- **Aim of the exercise**
Your answer should hold each line of the material that contains the word "label".
· · ·
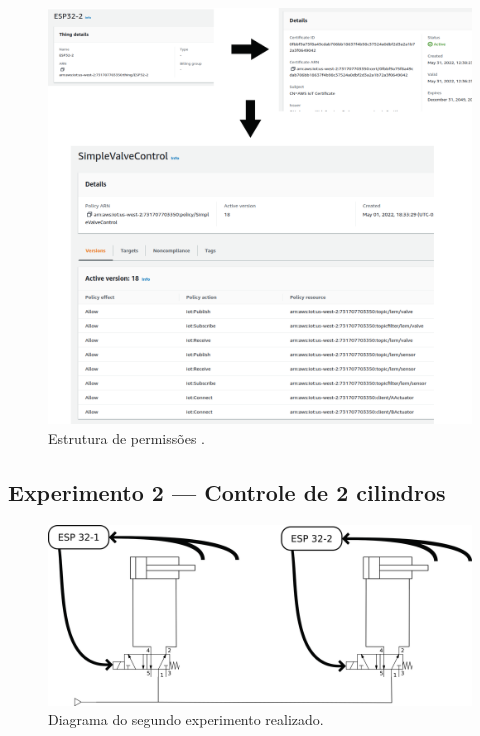 \begin{figure}[htb]
    \begin{center}
	    \includegraphics[scale=0.5]{figs/cert_flow.png}
	\end{center}
	\caption{\label{fig:cert1} Estrutura de permissões .} 
\end{figure}


\subsection{Experimento 2 — Controle de 2 cilindros}


\begin{figure}[htb]
    \begin{center}
	    \includegraphics[scale=0.5]{figs/diag_exp2.png}
	\end{center}
	\caption{\label{fig:exp2} Diagrama do segundo experimento realizado.} 
\end{figure}

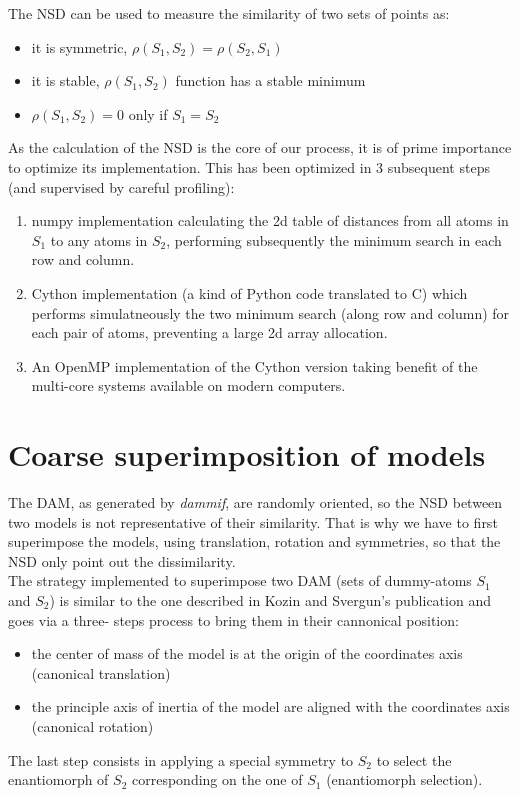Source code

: \documentclass[a4paper, 11pt]{report}
\begin{document}
The NSD can be used to measure the similarity of two sets of points as:
\begin{itemize}
 \item it is symmetric, $\rho(S_{1},S_{2}) = \rho(S_{2},S_{1})$
 \item it is stable, $\rho(S_{1},S_{2})$ function has a stable minimum
 \item $\rho(S_{1},S_{2}) = 0$ only if $S_{1} = S_{2}$
\end{itemize}

As the calculation of the NSD is the core of our process, it is of prime  
importance to optimize its implementation. This has been optimized in 3
subsequent steps (and supervised by careful profiling):
\begin{enumerate}
  \item numpy implementation calculating the 2d table of distances from all
  atoms in $S_{1}$ to any atoms in $S_{2}$, performing subsequently the minimum
  search in each row and column.
  \item Cython implementation \cite{cython} (a kind of Python code translated
  to C) which performs simulatneously the two minimum search (along row and
  column) for each pair of atoms, preventing a large 2d array allocation.
  \item An OpenMP \cite{openmp} implementation of the Cython version taking
  benefit of the multi-core systems available on modern computers.
\end{enumerate}

\section{Coarse superimposition of models}

The DAM, as generated by \textit{dammif}, are randomly oriented, so the NSD
between two models is not representative of their similarity.
That is why we have to first superimpose the models, using translation, rotation
and symmetries, so that the NSD only point out the dissimilarity.\\

The strategy implemented to superimpose two DAM (sets of
dummy-atoms $S_{1}$ and $S_{2}$) is similar to the one described in 
Kozin and Svergun's publication \cite{supcomb} and goes via a three-
steps process to bring them in their cannonical position:
\begin{itemize}
  \item the center of mass of the model is at the origin of the 
        coordinates axis (canonical translation)
  \item the principle axis of inertia of the model are aligned with 
        the coordinates axis (canonical rotation)
\end{itemize}
The last step consists in applying a special symmetry to $S_{2}$ to 
select the enantiomorph of $S_{2}$ corresponding on the one of $S_{1}$ 
(enantiomorph selection).
\end{document}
· · ·
- **Solution for this problem**
	\caption{\label{fig:cert1} Estrutura de permissões .} 
	\caption{\label{fig:exp2} Diagrama do segundo experimento realizado.} 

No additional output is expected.